Your result will be the set of lines with "CreateModelMixin", copied from the material below.

__Extracted information__.
>>>>>

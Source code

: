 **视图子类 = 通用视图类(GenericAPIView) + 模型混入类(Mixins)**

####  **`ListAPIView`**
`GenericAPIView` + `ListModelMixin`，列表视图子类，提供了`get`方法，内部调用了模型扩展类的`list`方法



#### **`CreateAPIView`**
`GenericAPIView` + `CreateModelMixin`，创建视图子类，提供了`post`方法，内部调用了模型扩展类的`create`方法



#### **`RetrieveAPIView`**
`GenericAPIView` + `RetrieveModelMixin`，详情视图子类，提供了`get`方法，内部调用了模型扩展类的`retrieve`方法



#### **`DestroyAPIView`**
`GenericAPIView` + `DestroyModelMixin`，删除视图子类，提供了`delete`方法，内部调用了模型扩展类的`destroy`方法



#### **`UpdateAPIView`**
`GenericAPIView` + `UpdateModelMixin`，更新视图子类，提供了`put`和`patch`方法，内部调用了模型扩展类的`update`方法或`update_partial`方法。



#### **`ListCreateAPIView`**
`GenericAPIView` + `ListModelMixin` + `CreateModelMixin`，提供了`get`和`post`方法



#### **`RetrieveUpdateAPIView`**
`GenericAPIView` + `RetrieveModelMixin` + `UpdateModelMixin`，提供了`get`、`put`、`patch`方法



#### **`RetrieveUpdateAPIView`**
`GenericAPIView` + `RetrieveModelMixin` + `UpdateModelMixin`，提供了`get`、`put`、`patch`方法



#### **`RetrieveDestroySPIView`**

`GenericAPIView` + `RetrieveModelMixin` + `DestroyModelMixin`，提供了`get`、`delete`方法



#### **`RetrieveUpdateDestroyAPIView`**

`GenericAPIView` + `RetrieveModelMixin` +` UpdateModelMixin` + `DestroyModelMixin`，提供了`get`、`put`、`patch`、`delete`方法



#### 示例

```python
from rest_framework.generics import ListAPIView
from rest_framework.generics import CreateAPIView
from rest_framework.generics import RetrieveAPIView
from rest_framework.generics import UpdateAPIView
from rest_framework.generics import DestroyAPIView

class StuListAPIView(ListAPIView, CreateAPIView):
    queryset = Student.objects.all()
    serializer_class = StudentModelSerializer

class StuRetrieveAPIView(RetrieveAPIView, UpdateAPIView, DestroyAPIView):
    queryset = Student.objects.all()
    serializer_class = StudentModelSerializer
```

<<<<<

__Result for this task__.
`GenericAPIView` + `CreateModelMixin`，创建视图子类，提供了`post`方法，内部调用了模型扩展类的`create`方法
`GenericAPIView` + `ListModelMixin` + `CreateModelMixin`，提供了`get`和`post`方法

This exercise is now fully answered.